Сегодня у нас в гостях Георгий Исаакян, художественный руководитель музыкального театра имени Наталии Сац.

Георгий, как вы считаете, кто кумиры у детей сегодня? И чувствуете ли вы, что надо делать с ними, или это уже кумиры?

Г. Исаакян:

- На самом деле роскошный вопрос, можно год обсуждать его. Наверное, так же, как и в театре, которым вы руководите, и в любом другом театре, люди приходят с одними кумирами и уходят с другими. Наверное, кумиры сегодняшних детей это в основном герои из этих больших франшиз, из поттерианы, из «Властелина колец» и т.д. Но когда они приходят к нам на спектакль, если этот спектакль их захватывает и убеждает, то это уже становятся наши дети, и тогда у них герои – Спящая красавица, Щелкунчик, Синяя птица, Стойкий оловянный солдатик и т.д.

Ю. Грымов:

- Вы перечисляете те спектакли, которые я видел.

Г. Исаакян:

- Да. Детский театр, он всегда как бы между. С одной стороны, он остроактуален, потому что у каждого нового поколения есть свои тексты, свой корпус героев. Понятно, что сегодня Мальчиш-Кибальчиш вряд ли кого-то сильно увлечет. Мы вообще стали замечать, что тот корпус текстов, на которых, допустим, мы выросли, и сказки, которые для нас были обязательными к прочтению, сейчас как-то стали уходить из детской и родительской культуры. Но при этом свод этих классических сказок (и русских, и европейских), классических текстов детских книг (и советских, и американских, и европейских) все равно остается. Как для меня три мушкетера были важными героями, так и сейчас. Другое дело, что они из такого обихода каждодневного стали уходить. Сейчас, мне кажется, дети не играют. Мы играли в Д’Артаньяна и трех мушкетеров, а сейчас дети играют, наверное, в хранителей, мстителей. Я думаю, что сейчас такая здоровая консервативность театра в сочетании с появляющимися новыми текстами. По-моему, два года назад появился Кролик Роджер, и вышел спектакль в РАМТе, который стал таким суперхитом.

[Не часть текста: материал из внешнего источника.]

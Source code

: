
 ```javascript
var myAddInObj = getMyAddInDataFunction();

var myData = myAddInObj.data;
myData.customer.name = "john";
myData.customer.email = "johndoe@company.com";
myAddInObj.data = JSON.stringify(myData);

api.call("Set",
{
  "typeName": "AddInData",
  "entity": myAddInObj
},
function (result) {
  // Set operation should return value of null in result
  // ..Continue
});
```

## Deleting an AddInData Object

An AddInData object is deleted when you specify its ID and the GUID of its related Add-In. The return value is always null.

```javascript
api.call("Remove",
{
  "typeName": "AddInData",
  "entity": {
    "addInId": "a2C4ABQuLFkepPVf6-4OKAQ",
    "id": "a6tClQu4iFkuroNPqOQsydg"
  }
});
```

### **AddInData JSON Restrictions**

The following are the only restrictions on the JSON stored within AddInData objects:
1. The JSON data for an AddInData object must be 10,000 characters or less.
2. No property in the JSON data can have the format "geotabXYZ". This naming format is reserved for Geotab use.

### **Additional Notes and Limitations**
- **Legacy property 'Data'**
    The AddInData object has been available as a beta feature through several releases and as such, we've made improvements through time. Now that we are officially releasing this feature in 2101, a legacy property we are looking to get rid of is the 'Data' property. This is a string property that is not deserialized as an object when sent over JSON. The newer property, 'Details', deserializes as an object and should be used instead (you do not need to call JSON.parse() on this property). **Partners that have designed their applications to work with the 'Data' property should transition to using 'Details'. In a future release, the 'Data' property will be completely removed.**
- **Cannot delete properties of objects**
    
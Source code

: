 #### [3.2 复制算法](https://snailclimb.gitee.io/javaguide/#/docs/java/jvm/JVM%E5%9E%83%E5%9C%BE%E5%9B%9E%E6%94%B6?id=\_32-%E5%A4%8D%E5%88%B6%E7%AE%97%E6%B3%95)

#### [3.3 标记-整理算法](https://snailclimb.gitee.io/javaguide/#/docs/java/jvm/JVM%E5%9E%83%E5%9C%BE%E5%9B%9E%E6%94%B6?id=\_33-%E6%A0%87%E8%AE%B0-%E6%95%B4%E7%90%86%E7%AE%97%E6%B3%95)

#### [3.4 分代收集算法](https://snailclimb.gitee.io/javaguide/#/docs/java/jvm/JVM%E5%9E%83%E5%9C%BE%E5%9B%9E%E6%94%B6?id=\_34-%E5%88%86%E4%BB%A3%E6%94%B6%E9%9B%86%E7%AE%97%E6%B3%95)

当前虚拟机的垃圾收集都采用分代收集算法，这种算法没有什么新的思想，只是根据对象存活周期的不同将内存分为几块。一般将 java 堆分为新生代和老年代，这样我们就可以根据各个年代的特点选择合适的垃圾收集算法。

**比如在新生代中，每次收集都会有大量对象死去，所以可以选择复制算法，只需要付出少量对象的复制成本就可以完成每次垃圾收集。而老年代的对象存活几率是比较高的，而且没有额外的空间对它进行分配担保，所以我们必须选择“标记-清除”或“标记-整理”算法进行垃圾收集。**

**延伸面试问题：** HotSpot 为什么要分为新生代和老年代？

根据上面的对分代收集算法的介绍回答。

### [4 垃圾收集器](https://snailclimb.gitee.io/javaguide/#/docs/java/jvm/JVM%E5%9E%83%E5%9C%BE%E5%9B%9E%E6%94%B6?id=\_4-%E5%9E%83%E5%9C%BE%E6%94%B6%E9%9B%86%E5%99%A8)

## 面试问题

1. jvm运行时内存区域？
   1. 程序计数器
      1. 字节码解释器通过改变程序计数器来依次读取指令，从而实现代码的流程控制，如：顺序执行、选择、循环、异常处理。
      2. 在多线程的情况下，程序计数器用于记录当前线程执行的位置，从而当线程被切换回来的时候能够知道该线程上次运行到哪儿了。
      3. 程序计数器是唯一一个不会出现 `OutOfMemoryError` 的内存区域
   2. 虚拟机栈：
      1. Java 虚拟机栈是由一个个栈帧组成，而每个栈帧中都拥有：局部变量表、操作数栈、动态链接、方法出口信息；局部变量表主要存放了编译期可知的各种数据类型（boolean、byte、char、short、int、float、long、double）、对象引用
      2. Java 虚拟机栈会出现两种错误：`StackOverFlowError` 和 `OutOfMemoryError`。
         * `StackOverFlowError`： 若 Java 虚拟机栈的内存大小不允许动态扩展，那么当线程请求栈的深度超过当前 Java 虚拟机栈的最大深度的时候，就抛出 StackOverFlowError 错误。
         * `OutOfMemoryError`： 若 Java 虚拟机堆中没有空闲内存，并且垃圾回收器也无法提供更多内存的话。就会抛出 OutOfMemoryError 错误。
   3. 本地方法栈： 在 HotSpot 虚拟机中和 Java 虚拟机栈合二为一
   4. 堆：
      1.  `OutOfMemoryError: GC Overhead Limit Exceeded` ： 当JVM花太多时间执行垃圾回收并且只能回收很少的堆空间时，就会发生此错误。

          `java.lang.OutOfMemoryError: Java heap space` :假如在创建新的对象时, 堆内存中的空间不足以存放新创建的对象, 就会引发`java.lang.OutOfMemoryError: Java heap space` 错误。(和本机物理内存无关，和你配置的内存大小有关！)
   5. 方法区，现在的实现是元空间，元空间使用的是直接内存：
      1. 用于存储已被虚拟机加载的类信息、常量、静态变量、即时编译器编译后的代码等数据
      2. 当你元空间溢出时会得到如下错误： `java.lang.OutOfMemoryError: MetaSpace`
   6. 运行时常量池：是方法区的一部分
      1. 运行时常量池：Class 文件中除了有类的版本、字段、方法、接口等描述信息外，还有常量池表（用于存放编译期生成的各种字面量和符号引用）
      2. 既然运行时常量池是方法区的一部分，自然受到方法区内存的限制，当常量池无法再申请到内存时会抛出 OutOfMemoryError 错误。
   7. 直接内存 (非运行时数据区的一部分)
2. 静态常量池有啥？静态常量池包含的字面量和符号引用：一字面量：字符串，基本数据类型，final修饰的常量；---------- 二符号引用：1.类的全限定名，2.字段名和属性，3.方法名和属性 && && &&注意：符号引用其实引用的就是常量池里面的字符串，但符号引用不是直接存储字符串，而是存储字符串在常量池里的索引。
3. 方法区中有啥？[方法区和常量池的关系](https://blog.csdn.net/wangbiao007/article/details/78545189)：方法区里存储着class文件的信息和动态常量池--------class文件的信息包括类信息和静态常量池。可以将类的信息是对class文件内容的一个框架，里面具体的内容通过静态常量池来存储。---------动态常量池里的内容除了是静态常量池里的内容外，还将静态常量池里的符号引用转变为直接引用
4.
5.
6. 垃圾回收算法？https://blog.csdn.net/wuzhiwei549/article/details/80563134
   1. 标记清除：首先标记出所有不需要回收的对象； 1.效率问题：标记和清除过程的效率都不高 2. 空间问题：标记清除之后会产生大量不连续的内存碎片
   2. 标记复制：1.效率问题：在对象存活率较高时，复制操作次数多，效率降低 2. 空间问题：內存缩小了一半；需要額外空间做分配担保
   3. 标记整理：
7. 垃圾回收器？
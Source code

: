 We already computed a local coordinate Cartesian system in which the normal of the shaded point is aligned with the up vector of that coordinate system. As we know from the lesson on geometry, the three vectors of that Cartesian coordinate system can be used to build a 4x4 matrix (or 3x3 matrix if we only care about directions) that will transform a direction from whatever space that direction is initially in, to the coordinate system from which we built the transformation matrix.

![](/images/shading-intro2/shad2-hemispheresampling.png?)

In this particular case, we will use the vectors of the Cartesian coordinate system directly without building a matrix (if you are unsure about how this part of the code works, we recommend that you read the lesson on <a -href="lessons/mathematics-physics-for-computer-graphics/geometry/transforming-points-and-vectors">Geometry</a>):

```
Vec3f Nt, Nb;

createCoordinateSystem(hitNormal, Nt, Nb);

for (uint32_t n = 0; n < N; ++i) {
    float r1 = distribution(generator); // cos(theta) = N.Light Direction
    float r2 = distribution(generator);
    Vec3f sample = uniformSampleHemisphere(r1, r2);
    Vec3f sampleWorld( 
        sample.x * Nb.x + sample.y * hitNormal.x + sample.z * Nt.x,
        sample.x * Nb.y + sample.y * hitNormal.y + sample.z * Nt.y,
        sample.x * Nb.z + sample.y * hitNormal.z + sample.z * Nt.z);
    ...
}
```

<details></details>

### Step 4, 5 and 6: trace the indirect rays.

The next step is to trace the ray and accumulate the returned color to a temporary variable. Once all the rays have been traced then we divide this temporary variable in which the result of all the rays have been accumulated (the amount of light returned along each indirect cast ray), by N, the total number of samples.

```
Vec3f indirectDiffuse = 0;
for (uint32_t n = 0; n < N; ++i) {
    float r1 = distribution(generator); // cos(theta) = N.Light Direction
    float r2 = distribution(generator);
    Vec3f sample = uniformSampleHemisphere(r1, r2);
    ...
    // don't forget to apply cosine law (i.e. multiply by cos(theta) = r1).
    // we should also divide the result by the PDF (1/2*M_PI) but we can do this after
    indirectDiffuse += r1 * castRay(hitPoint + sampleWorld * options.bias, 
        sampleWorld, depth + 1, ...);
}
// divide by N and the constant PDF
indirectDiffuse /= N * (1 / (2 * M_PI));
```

Мы по мотивам книжки «Съедобные сказки» сделали оперу. И это сегодняшняя сказка, сегодняшняя книжка. При этом «Оливер Твист», которого специально для нас написал Александр Чайковский, тоже является хитом, притом, что это классический текст, классическая детская воспитательная литература.

Ю. Грымов:

- Георгий, вы с 2010 года, то есть уже 10 лет, руководите музыкальным театром. Вы чувствуете, что меняется сценический язык у вас, меняется запрос родителей? Что изменилось за последние 10 лет в детском театре?

Г. Исаакян:

- Скорее мы меняем сценический язык, потому что мы сегодняшние, мы пытаемся не застревать во вчерашнем дне. Поэтому художественная форма, форма высказывания, форма преподнесения, сценические технологии, конечно, это все уже сегодняшнее. Допустим, спектакль «Любовь к трем апельсинам», который идет у нас на сцене, не похож на тот спектакль, который я видел в своем детстве.

Ю. Грымов:

- А чем отличается? Какой это сценический язык?

Г. Исаакян:

- С одной стороны, понятно, что театральные технологии сегодня, притом, что театр развивается медленнее, чем кино или другие визуальные искусства, но все равно сегодня в театре технологии совершенно другого уровня, чем раньше. Включая видеопроекции, 3D-изображение, включая свет, который совершенно другого качества, который позволяет мгновенно менять по много раз картинку, включая какие-то устройства подъемно-опускные, которых просто не было по факту.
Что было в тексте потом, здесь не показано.